La loi dont il s’agit instituait un tribunal spécial, désigné sous le nom de cour des domaines hypothéqués, auquel était conféré le droit de vendre toutes propriétés, à la demande du propriétaire ou de ses créanciers, nonobstant tous engagemens et toutes conventions contraires. Le même tribunal recevait en outre le pouvoir de substituer un titre net et liquide aux titres confus que les possesseurs avaient eu jusqu’alors. En vérité, rien n’était plus avantageux que ce règlement d’affaires ; le seul mal est que le remède arrivait hors de propos. À peine la loi promulguée, les requêtes des créanciers se multiplièrent. Les ventes furent si nombreuses qu’il y eut panique, avilissement des prix. Tel gentilhomme qui comptait se libérer avec le temps des obligations contractées dans les années de misère fut contraint de tout abandonner et se vit réduit à l’indigence sans même que ce sacrifice complet suffit à payer l’arriéré. Les plus favorisés retiraient de leurs biens un capital équivalent à douze ou treize fois le revenu annuel ; d’autres obtenaient à peine la moitié. Quoi qu’on en eût dit, les Anglais n’achetèrent presque rien ; ce fut aux gens du pays que passèrent les domaines mis en vente. Les dix premières années furent une triste période pour les justiciables appelés devant la cour des domaines hypothéqués. Plus tard, lorsque la situation financière s’améliora, les propriétaires réclamèrent d’eux-mêmes l’intervention de ce tribunal, qui avait qualité pour les débarrasser de servitudes gênantes. Il est à noter que, si les héritages changèrent de mains, les paysans n’y gagnèrent rien le plus souvent. Au lieu d’un seigneur hautain peut-être, mais insouciant, tolérant, il leur venait quelque marchand enrichi qui prétendait gérer son bien suivant les principes rigides d’une maison de commerce. Ce nouveau maître ne supportait pas que le fermage fût en retard ; faute de paiement à l’échéance, il expulsait sans pitié le retardataire.
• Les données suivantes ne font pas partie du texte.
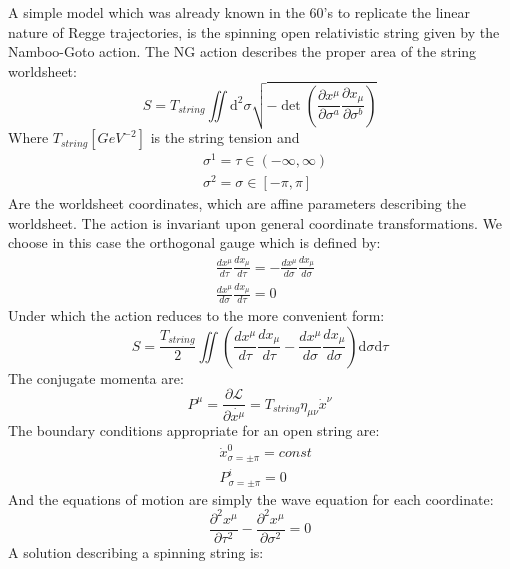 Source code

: \documentclass[11pt,a4paper]{article}
\begin{document}
A simple model which was already known in the 60's \cite{Collins} to replicate the linear nature of Regge trajectories, is the spinning open relativistic string given by the Namboo-Goto action. The NG action describes the proper area of the string worldsheet:
\begin{equation}
S=T_{string}\iint \mathrm{d}^2\sigma \sqrt{-\det\left(\frac{\partial x^\mu}{\partial \sigma^a}\frac{\partial x_\mu}{\partial \sigma^b}\right)}
\end{equation}
Where $T_{string}\left[GeV^{-2}\right]$ is the string tension and
\begin{align}
&\sigma^1=\tau\in\left(-\infty,\infty\right)\\
&\sigma^2=\sigma\in\left[-\pi,\pi\right]
\end{align}
Are the worldsheet coordinates, which are affine parameters describing the worldsheet. The action is invariant upon general coordinate transformations. We choose in this case the orthogonal gauge which is defined by:
\begin{subequations}
\begin{align}
&\frac{dx^\mu}{d\tau} \frac{dx_\mu}{d\tau}=-\frac{dx^\mu}{d\sigma}\frac{dx_\mu}{d\sigma}\\
&\frac{dx^\mu}{d\sigma} \frac{dx_\mu}{d\tau}=0
\end{align}
\end{subequations}
Under which the action reduces to the more convenient form:
\begin{equation}
S=\frac{T_{string}}{2}\iint \left( \frac{dx^\mu}{d\tau} \frac{dx_\mu}{d\tau}-\frac{dx^\mu}{d\sigma} \frac{dx_\mu}{d\sigma} \right)\mathrm{d}\sigma\mathrm{d}\tau
\end{equation}
The conjugate momenta are:
\begin{equation}
P^\mu=\frac{\partial \mathcal{L}}{\partial \dot{x^\mu}}=T_{string} \eta_{\mu\nu}\dot{x}^\nu 
\end{equation}
The boundary conditions appropriate for an open string are:
\begin{subequations}
\begin{align}
&\dot{x}^0_{\sigma=\pm\pi}=const\\
&P^i_{\sigma=\pm\pi}=0
\end{align}
\end{subequations}
And the equations of motion are simply the wave equation for each coordinate:
\begin{equation}
\frac{\partial^2 {x}^\mu}{\partial \tau^2}-\frac{\partial^2 {x}^\mu}{\partial \sigma^2}=0
\end{equation}
A solution describing a spinning string is:
\end{document}
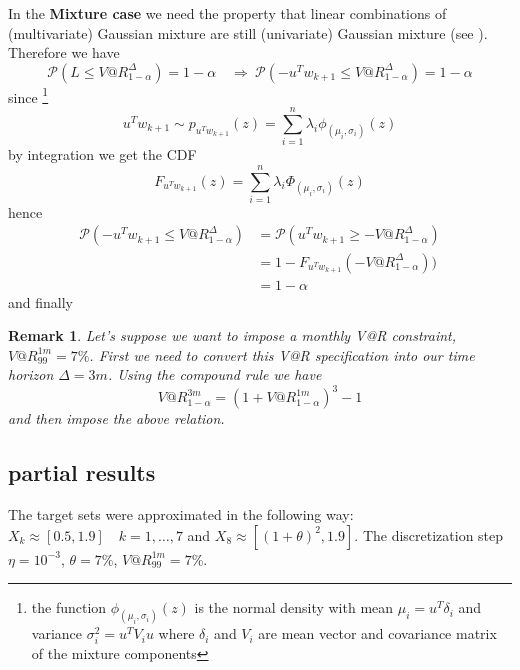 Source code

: \documentclass[]{article}
\newtheorem{remark}{Remark}
\begin{document}
In the \textbf{Mixture case} we need the property that linear combinations of (multivariate) Gaussian mixture are still (univariate) Gaussian mixture (see \cite{Mix05}). Therefore we have
\[\mathcal{P}(L \leq V@R_{1-\alpha}^\Delta) = 1-\alpha \quad \Rightarrow\ \mathcal{P}(-u^T w_{k+1} \leq V@R_{1-\alpha}^\Delta) = 1-\alpha     
\] since \footnote{the function $\phi_{(\mu_i,\sigma_i)}(z) $ is the normal density with mean $ \mu_i = u^T \delta_i$ and variance $ \sigma_i^2 = u^T V_i u$ where $\delta_i$ and $V_i$ are mean vector and covariance matrix of the mixture components}
\[u^T w_{k+1} \sim p_{u^T w_{k+1}}(z) = \sum_{i = 1}^{n}\lambda_i \phi_{(\mu_i,\sigma_i)}(z)\] by integration we get the CDF 
\[F_{u^T w_{k+1}}(z) = \sum_{i = 1}^{n}\lambda_i \Phi_{(\mu_i,\sigma_i)}(z)
\]
hence 
\begin{align*}
\mathcal{P}(-u^T w_{k+1} \leq V@R_{1-\alpha}^\Delta) 
&=  \mathcal{P}(u^T w_{k+1} \geq -V@R_{1-\alpha}^\Delta)\\
& = 1 - F_{u^T w_{k+1}}(-V@R_{1-\alpha}^\Delta))  \\
& = 1- \alpha
\end{align*} 
and finally \begin{center}
\end{center}
\begin{remark}
	Let's suppose we want to impose a monthly V@R constraint, $V@R^{1m}_{99} = 7\%$. First we need to convert this V@R specification into our time horizon $\Delta = 3 m$. Using the compound rule we have \[ V@R^{3m}_{1-\alpha} = (1+V@R^{1m}_{1-\alpha})^3-1
	\] and then impose the above relation.
\end{remark}
\subsection{partial results}
The target sets were approximated in the following way:
$X_k \approx [0.5, 1.9] \quad k = 1,\ldots,7$ and $ X_8 \approx [(1+\theta)^2,1.9]$. The discretization step $\eta = 10^{-3}$, $ \theta = 7\%$, $ V@R^{1m}_{99} = 7\%$.
\end{document}
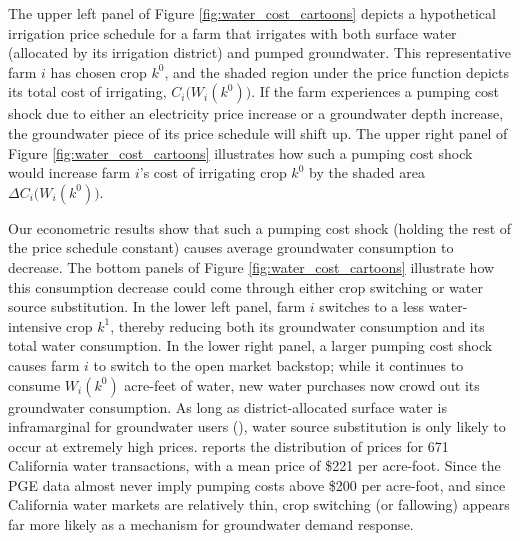 The upper left panel of Figure \ref{fig:water_cost_cartoons} depicts a hypothetical irrigation price schedule for a farm that irrigates with both surface water (allocated by its irrigation district) and pumped groundwater. This representative farm $i$ has chosen crop $k^0$, and the shaded region under the price function depicts its total cost of irrigating, $C_i\big(W_i(k^0)\big)$. If the farm experiences a pumping cost shock due to either an electricity price increase or a groundwater depth increase, the groundwater piece of its price schedule will shift up. The upper right panel of Figure \ref{fig:water_cost_cartoons} illustrates how such a pumping cost shock would increase farm $i$'s cost of irrigating crop $k^0$ by the shaded area $\Delta C_i\big(W_i(k^0)\big)$. 

Our econometric results show that such a pumping cost shock (holding the rest of the price schedule constant) causes average groundwater consumption to decrease. The bottom panels of Figure \ref{fig:water_cost_cartoons} illustrate how this consumption decrease could come through either crop switching or water source substitution. In the lower left panel, farm $i$ switches to a less water-intensive crop $k^1$, thereby reducing both its groundwater consumption and its total water consumption. In the lower right panel,  a larger  pumping cost shock causes farm $i$ to switch to the open market backstop; while it continues to consume $W_i(k^0)$ acre-feet of water, new water purchases now crowd out its groundwater consumption. As long as district-allocated surface water is inframarginal for groundwater users (\textcite{hagerty2019}), water source substitution is only likely to occur at extremely high prices. \textcite{hagerty2018} reports the distribution of prices for 671 California water transactions, with a mean price of \$221 per acre-foot. Since the PGE data almost never imply pumping costs above \$200 per acre-foot, and since California water markets are relatively thin, crop switching (or fallowing) appears far more likely as a mechanism for groundwater demand response.


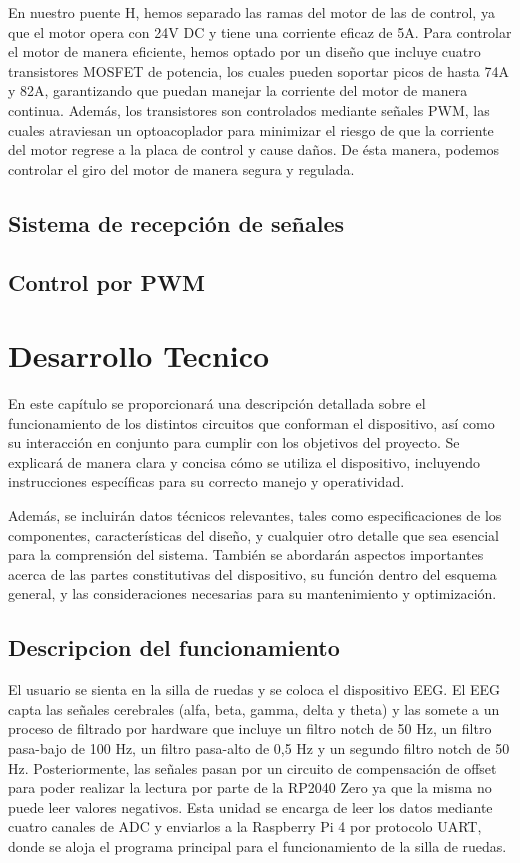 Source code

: \documentclass{article}
\begin{document}
En nuestro puente H, hemos separado las ramas del motor de las de control, ya que el motor opera con 24V DC y tiene una corriente eficaz de 5A. Para controlar el motor de manera eficiente, hemos optado por un diseño que incluye cuatro transistores MOSFET de potencia, los cuales pueden soportar picos de hasta 74A y 82A, garantizando que puedan manejar la corriente del motor de manera continua. Además, los transistores son controlados mediante señales PWM, las cuales atraviesan un optoacoplador para minimizar el riesgo de que la corriente del motor regrese a la placa de control y cause daños. De ésta manera, podemos controlar el giro del motor de manera segura y regulada.


\subsection{Sistema de recepción de señales}

\subsection{Control por PWM}

\section{Desarrollo Tecnico}
En este capítulo se proporcionará una descripción detallada sobre el funcionamiento de los distintos circuitos que conforman el dispositivo, así como su interacción en conjunto para cumplir con los objetivos del proyecto. Se explicará de manera clara y concisa cómo se utiliza el dispositivo, incluyendo instrucciones específicas para su correcto manejo y operatividad.

Además, se incluirán datos técnicos relevantes, tales como especificaciones de los componentes, características del diseño, y cualquier otro detalle que sea esencial para la comprensión del sistema. También se abordarán aspectos importantes acerca de las partes constitutivas del dispositivo, su función dentro del esquema general, y las consideraciones necesarias para su mantenimiento y optimización.

\subsection{Descripcion del funcionamiento}
El usuario se sienta en la silla de ruedas y se coloca el dispositivo EEG. El EEG capta las señales cerebrales (alfa, beta, gamma, delta y theta) y las somete a un proceso de filtrado por hardware que incluye un filtro notch de 50 Hz, un filtro pasa-bajo de 100 Hz, un filtro pasa-alto de 0,5 Hz y un segundo filtro notch de 50 Hz. Posteriormente, las señales pasan por un circuito de compensación de offset para poder realizar la lectura por parte de la RP2040 Zero ya que la misma no puede leer valores negativos. Esta unidad se encarga de leer los datos mediante cuatro canales de ADC y enviarlos a la Raspberry Pi 4 por protocolo UART, donde se aloja el programa principal para el funcionamiento de la silla de ruedas.
\end{document}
Aussi le nombre des crimes agraires, loin de diminuer, s’augmenta-t-il plutôt. Dans certains comtés, celui de Tipperary par exemple, il y avait comme une guerre civile entre tenanciers et patrons, lutte nocturne il est vrai, car les adversaires ne se montraient jamais à visage découvert. Le maître qui prononçait une éviction, qui appelait sur ses terres des ouvriers d’autres pays, s’exposait à recevoir des coups de fusil. L’assassiner devenait un acte méritoire aux yeux de ces malheureux paysans chez qui le sens moral n’existait pas. Qu’un crime fût commis, y eût-il eu vingt témoins présens, pas un n’aurait trahi le meurtrier. Les gens de justice se remuaient en vain. Qu’en résultait-il ? Le jury, furieux de ne pouvoir atteindre les vrais coupables, frappait quelquefois des innocens sur de trop vagues indices. Les conjurés s’en irritaient d’autant plus et par représailles immolaient de nouvelles victimes. Certes on ne saurait trop flétrir ces vengeances odieuses ; convenons cependant que les propriétaires, en abusant des droits que la loi leur conférait, étaient souvent imprudens, cruels même, et que le gouvernement anglais, à qui il appartenait d’accorder à tous une égale protection, était blâmable de ne pas établir, par une législation nouvelle, les garanties dont les paysans avaient besoin.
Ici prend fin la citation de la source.